Having said this, suppose that we have an open set $U\subset X$. Whatever ring $R_U$ we associate to $U$, we want its vanishing sets to be closed sets of $U$. We should also have a restriction map $\DeclareMathOperator{\res}{res}\res_{X,U}\colon R\to R_U$ to tell us how to restrict ''functions'' on $X$ to ''functions'' on $U$. This map should be a ring homomorphism if we have any sense of decency (plus its inverse has to map the ideal of $R_U$ vanishing at $S\subset U$ to the ideal of $R$ vanishing at $S\subset X$). Furthermore, given the above convention, if $f\in R$ does not vanish on any points of $U$, then it should get sent to a unit. Hence, $R_U$ will necessarily admit a homomorphism from the localization $S^{-1}R$ where $S=\{f\in R\colon f(x)\neq0(x)\forall x\in U\}$. Thus, we can define what I call the ''structure presheaf'' $\mathscr F_X$ by $\mathscr F_X(U)=S^{-1}R$ for $S=\{f\in R\colon f(x)\neq0\forall x\in U\}$, and setting $\res_{U,V}$, the restriction map from functions on $U$ to functions on $V$, to be localization of $R_U$ at $S=\{f\in R_U\colon f(x)\neq0\forall x\in V\}$.

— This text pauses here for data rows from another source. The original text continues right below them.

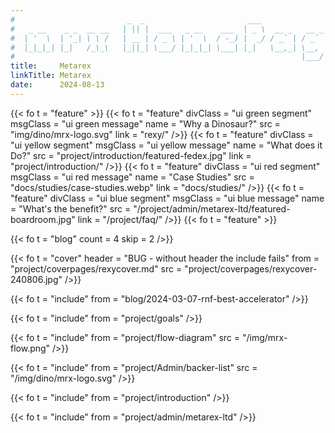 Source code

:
 ```yaml
---
#                         _  _                       ___
#   _ __    _ _  __ __   | || |  ___   _ __    ___  | _ \  __ _   __ _   ___
#  | '  \  | '_| \ \ /   | __ | / _ \ | '  \  / -_) |  _/ / _` | / _` | / -_)
#  |_|_|_| |_|   /_\_\   |_||_| \___/ |_|_|_| \___| |_|   \__,_| \__, | \___|
#                                                                |___/
title:     Metarex
linkTitle: Metarex
date:      2024-08-13
---
```

<!--  ___                _                             -->
<!-- | __|  ___   __ _  | |_   _  _   _ _   ___   ___  -->
<!-- | _|  / -_) / _` | |  _| | || | | '_| / -_) (_-<  -->
<!-- |_|   \___| \__,_|  \__|  \_,_| |_|   \___| /__/  -->
{{< fo t = "feature" >}}
  {{< fo t = "feature"
    divClass = "ui green segment"
    msgClass = "ui green message"
    name     = "Why a Dinosaur?"
    src      = "img/dino/mrx-logo.svg"
    link     = "rexy/"
  />}}
  {{< fo t = "feature"
    divClass = "ui yellow segment"
    msgClass = "ui yellow message"
    name     = "What does it Do?"
    src      = "project/introduction/featured-fedex.jpg"
    link     = "project/introduction/"
  />}}
  {{< fo t = "feature"
    divClass = "ui red segment"
    msgClass = "ui red message"
    name     = "Case Studies"
    src      = "docs/studies/case-studies.webp"
    link     = "docs/studies/"
  />}}
  {{< fo t = "feature"
    divClass = "ui blue segment"
    msgClass = "ui blue message"
    name     = "What's the benefit?"
    src      = "/project/admin/metarex-ltd/featured-boardroom.jpg"
    link     = "/project/faq/"
  />}}
{{< fo t = "feature" >}}

<!--   ___   _                             _            -->
<!--  | _ ) | |  ___   __ _   ___    ___  | |_   __     -->
<!--  | _ \ | | / _ \ / _` | (_-<   / -_) |  _| / _|    -->
<!--  |___/ |_| \___/ \__, | /__/   \___|  \__| \__|    -->
<!--                  |___/                             -->
{{< fo t = "blog" count = 4 skip = 2 />}}

{{< fo t = "cover"
    header = "BUG - without header the include fails"
    from = "project/coverpages/rexycover.md"
    src = "project/coverpages/rexycover-240806.jpg" />}}

{{< fo t = "include" from = "blog/2024-03-07-rnf-best-accelerator" />}}

{{< fo t = "include" from = "project/goals" />}}

{{< fo t = "include" from = "project/flow-diagram" 
src = "/img/mrx-flow.png" 
/>}}

{{< fo t = "include" from = "project/Admin/backer-list"
src = "/img/dino/mrx-logo.svg" 
/>}}

{{< fo t = "include" from = "project/introduction" />}}

<!-- {{< fo t = "include" from = "project/videos" />}} -->

{{< fo t = "include" from = "project/admin/metarex-ltd" />}}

A key property of this presheaf is that its stalks are local rings and that they encode vanishing. In particular, since $f$ vanishes at a point $x$ if and only if $f\in\ker x$, then it is not hard to see that the stalk $\mathscr F_{X,x}$ at $x$ is the localization of $R=\mathscr F(X)$ at the prime ideal $\ker x$, and hence that $f$ vanishes at a point $x$ if and only if $x$ is a non-unit in the stalk $\mathscr F_{X,x}$. Consequently, the sheaffification $\mathscr O_X$ of $\mathscr F_X$ is precisely what I call the ''structure sheaf'' of $X$ (remember that $X$ is a multiset of prime ideals, not all prime ideals which is the usual context for the structure sheaf). This sheaf is quite elusive, but has the property that $(X,\mathscr O_X)$ is a locally ringed space (stalks are local rings), and that vanishing sets can be extracted from the stalks $\mathscr O_{X,x}$ by saying that $f\in\mathscr O_X(U)$ vanishes at a point $x$ if $f$ localizes to a non-unit at $\mathscr O_{X,x}$. Hence the study of vanishing sets becomes a special case of the study of locally ringed spaces!

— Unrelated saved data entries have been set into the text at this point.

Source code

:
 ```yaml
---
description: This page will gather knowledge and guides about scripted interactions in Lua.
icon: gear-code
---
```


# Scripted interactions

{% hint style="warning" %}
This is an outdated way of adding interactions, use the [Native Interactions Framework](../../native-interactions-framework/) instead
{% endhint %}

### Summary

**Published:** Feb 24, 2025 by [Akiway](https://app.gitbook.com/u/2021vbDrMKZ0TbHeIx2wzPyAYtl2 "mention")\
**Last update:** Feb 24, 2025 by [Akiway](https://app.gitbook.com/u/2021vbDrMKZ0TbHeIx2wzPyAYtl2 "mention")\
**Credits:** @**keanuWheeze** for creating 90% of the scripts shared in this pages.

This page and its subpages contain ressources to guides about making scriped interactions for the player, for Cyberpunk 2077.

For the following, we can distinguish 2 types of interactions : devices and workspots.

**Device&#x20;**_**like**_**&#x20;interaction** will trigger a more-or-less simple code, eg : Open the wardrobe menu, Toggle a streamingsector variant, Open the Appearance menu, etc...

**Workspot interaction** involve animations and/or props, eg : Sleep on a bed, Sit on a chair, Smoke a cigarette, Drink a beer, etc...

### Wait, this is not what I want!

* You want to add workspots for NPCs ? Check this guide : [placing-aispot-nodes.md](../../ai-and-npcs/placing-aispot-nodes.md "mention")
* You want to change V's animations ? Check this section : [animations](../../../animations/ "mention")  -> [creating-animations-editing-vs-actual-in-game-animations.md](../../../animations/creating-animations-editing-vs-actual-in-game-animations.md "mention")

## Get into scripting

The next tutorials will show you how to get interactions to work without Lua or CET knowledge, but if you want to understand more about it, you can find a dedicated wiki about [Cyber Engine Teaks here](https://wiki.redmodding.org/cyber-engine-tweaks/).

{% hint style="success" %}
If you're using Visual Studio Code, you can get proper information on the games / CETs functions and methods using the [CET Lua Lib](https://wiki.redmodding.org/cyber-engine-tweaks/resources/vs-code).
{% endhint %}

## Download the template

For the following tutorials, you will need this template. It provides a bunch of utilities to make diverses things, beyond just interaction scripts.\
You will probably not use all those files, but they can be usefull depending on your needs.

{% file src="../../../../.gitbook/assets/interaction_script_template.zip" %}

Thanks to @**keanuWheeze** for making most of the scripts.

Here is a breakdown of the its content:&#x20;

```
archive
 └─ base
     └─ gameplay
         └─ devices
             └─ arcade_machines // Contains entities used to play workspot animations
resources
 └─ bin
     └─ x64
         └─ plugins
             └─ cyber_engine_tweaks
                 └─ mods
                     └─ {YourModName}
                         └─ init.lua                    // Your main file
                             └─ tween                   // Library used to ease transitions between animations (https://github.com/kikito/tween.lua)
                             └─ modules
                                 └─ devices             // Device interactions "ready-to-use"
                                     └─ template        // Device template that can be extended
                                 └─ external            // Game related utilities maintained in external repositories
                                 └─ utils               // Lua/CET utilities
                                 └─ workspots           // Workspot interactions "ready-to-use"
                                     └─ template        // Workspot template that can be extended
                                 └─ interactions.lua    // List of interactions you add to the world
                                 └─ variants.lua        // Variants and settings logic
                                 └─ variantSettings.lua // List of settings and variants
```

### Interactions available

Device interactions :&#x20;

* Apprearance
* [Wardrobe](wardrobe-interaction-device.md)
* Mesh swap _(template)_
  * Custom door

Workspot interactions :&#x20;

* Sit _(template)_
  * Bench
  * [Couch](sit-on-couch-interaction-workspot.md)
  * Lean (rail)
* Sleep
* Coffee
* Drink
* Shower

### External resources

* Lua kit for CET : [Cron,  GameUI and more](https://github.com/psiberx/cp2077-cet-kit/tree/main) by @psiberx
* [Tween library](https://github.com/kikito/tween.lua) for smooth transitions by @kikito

Affine Schemes -- the most basic locally ringed spaces

Why is the structure sheaf $\mathscr O_X$ elusive (the one from above for $X$ a set with a ring $R$ of ''functions'' on it)? Because $\mathscr O_X(U)$ is not necessarily $\mathscr F_X(U)$, the localization of $R$ at the set of functions that vanish nowhere on $U$. In fact, the top ring $\mathscr O_X(X)$ itself is not necessarily $R=\mathscr F_X(X)$, which means that its actually really hard to compute $\mathscr O_X$. In particular, the path to affine schemes begins with trying to compute $\mathscr O_X$.

One easy explicit description of $\mathscr O_X$ comes from noticing that if we set for any $f\in R$ $X_f=X\setminus V_f$, then the $X_f$ are a basis of open sets for $X$ in the Zariski topology since $X_{fg}\subset X_f\cap X_g$ and $\bigcup_\alpha X_{f_\alpha}=X\setminus V(\sum(f_\alpha))$.

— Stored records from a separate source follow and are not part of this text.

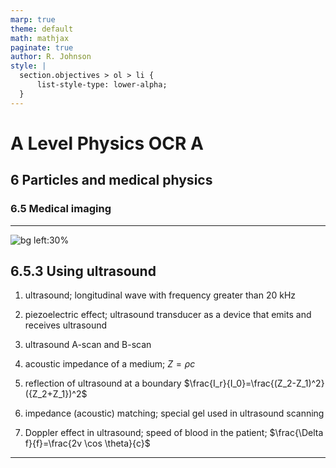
 ```yaml
---
marp: true
theme: default
math: mathjax
paginate: true
author: R. Johnson
style: |
  section.objectives > ol > li {
      list-style-type: lower-alpha;
  }
---
```


# A Level Physics OCR A

## 6 Particles and medical physics

### 6.5 Medical imaging

---

<!-- _class: objectives -->

![bg left:30%](https://images.unsplash.com/photo-1492962827063-e5ea0d8c01f5?ixlib=rb-4.0.3&ixid=MnwxMjA3fDB8MHxwaG90by1wYWdlfHx8fGVufDB8fHx8&auto=format&fit=crop&w=2121&q=80)

## 6.5.3 Using ultrasound

1. ultrasound; longitudinal wave with frequency greater than 20 kHz

2. piezoelectric effect; ultrasound transducer as a device that emits and receives ultrasound

3. ultrasound A-scan and B-scan

4. acoustic impedance of a medium; $Z=\rho c$

5. reflection of ultrasound at a boundary $\frac{I_r}{I_0}=\frac{(Z_2-Z_1)^2}({Z_2+Z_1})^2$

6. impedance (acoustic) matching; special gel used in ultrasound scanning

7. Doppler effect in ultrasound; speed of blood in the patient; $\frac{\Delta f}{f}=\frac{2v \cos \theta}{c}$

---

We know that $\mathscr F_X(X_f)=R_f$ where $R_f$ is the localization of $R$ at $R_f=S^{-1}R$ for $S=\{g\in R\colon g(x)\neq0\forall x\in V(f)\}$, or equivalently, at $S=\{f,f^2,\dots\}$. Hence, the structure sheaf $\mathscr O_X$ is fully determined by the $R_f$ according to the rule $\mathscr O_X(U)=\varprojlim_{X_f\subset U}R_f$. This is still really hard to compute unless a certain miracle occurs, which is the following: if $V(f)\subset V(J)$ implies $J\subset\DeclareMathOperator{\rad}{rad} f$, then the $X_f$ satisfy what Eisenbud and Harris call the $\mathscr B$-sheaf axioms, which imply that $\mathscr O_X(X_f)=\mathscr F_X(X_f)=R_f$.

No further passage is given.